16 Feb 2021
Millers Scholarship in infection and immunity
Through a generous donation to the Doherty Institute, the prestigious Millers Scholarship in Infection and Immunity was established to support postgraduate research students with demonstrated excellence in the areas of immunology or infectious disease research.
To date, seven students have been awarded the Scholarship. Here, four Scholars describe their projects.
Jessie Chang
I have been able to commence research in understanding a specific bacteria called Klebsiella and how it causes lung infections. I have established a laboratory model to perform the infections and then assess how the bacteria alters the genes in that cell, using an approach called dual RNA-sequencing. Following this, I will be able to work out how the bacteria hijacks the host cells during infections in order to develop new approaches to treating severe lung infections.
Joshua Deerain
I have been able to undertake my PhD with University of Melbourne Professor Jason Mackenzie. My research has focused on developing new laboratory models to grow and study human noroviruses, a major cause of diarrhoea. Through this work, I plan to understand how the virus causes cells to die during infection. I have had the opportunity to collaborate extensively within the Doherty Institute, with external colleagues and have presented my work at three international and three national conferences.
Amaya Ortega
In my PhD, I have been studying pregnant women living in endemic areas with high transmission of malaria. Malaria can cause severe infection in the setting of pregnancy and my goal is to understand the role of different parts of the immune system in fighting malaria. I have been specifically interested in the role of a particular immune cell called a monocyte. I am trying to understand how antibodies interact with monocytes in the elimination of the malaria parasite. Hopefully, this will contribute to the design of a vaccine for pregnancy-associated malaria.
Jared Stern
My PhD studies focus on how HIV is controlled inside a cell.

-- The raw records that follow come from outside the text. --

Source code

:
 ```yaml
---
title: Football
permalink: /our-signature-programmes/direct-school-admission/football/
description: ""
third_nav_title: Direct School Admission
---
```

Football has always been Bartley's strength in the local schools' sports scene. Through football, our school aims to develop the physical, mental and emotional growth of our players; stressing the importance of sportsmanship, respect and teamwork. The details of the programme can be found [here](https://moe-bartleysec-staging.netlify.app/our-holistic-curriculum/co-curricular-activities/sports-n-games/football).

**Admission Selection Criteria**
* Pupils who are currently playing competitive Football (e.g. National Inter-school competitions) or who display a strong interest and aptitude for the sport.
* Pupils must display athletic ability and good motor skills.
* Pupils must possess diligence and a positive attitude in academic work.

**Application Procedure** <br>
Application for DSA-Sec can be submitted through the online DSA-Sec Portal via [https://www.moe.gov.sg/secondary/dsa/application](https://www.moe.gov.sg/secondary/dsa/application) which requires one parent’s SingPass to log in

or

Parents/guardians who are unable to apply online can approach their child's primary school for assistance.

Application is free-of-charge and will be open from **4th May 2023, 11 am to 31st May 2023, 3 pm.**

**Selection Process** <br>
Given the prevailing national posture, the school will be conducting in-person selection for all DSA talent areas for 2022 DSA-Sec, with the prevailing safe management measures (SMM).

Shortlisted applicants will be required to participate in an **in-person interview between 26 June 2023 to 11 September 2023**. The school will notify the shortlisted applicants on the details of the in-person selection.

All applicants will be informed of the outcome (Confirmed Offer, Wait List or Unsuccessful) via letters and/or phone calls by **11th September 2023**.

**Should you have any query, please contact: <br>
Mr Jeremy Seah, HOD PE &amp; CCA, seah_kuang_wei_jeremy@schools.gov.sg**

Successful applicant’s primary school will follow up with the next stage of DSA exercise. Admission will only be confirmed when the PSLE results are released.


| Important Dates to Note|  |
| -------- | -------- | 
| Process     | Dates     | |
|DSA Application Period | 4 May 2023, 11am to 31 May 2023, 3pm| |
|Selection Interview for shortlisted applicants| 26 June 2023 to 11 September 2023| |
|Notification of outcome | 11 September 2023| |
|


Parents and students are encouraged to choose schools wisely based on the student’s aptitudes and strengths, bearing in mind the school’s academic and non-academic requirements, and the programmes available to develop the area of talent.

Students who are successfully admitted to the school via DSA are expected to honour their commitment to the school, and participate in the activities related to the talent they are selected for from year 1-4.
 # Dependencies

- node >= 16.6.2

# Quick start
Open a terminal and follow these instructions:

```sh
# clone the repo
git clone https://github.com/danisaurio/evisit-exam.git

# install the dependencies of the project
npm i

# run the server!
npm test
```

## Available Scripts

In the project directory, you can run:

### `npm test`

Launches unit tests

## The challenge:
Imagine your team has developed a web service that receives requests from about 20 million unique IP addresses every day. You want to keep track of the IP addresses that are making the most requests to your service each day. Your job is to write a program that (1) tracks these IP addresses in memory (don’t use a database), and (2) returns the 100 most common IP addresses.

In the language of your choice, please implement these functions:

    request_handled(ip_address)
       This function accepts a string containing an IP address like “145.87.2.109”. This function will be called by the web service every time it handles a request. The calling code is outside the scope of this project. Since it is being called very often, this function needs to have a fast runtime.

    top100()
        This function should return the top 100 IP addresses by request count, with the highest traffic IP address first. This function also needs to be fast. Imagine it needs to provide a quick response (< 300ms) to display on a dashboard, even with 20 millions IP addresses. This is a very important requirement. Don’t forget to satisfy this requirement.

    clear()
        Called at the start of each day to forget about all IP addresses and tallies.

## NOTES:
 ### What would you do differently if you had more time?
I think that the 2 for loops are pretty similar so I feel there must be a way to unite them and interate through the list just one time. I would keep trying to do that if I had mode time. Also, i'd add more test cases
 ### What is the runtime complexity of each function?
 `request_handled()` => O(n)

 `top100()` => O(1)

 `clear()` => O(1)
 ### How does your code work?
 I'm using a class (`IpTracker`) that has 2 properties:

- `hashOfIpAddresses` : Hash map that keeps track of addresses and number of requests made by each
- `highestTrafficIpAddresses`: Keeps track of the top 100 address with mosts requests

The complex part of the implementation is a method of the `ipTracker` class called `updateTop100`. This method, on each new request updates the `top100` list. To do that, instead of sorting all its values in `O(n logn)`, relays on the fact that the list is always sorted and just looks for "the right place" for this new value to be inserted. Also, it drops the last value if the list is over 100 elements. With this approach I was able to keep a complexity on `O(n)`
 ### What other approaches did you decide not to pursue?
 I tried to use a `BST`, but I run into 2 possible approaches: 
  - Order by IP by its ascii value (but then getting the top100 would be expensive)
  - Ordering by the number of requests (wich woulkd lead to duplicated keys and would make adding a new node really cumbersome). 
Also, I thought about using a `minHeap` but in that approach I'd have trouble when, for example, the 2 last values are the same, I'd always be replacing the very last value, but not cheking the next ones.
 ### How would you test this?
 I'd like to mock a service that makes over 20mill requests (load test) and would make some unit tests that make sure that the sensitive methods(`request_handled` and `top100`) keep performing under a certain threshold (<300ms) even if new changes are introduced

When a person living with HIV is taking suppressive antiviral therapy, HIV still persists long-term inside a cell and therefore current treatments are life long. We previously found that HIV inside a cell increases and decreases with a 24-hour cycle, similar to many other biological processes that have a circadian rhythm. We are currently working to understand the mechanisms for this variation in HIV expression, with the overall aim to exploit these pathways to develop new approaches to eliminate long-lived forms of HIV that persist on antiviral therapy.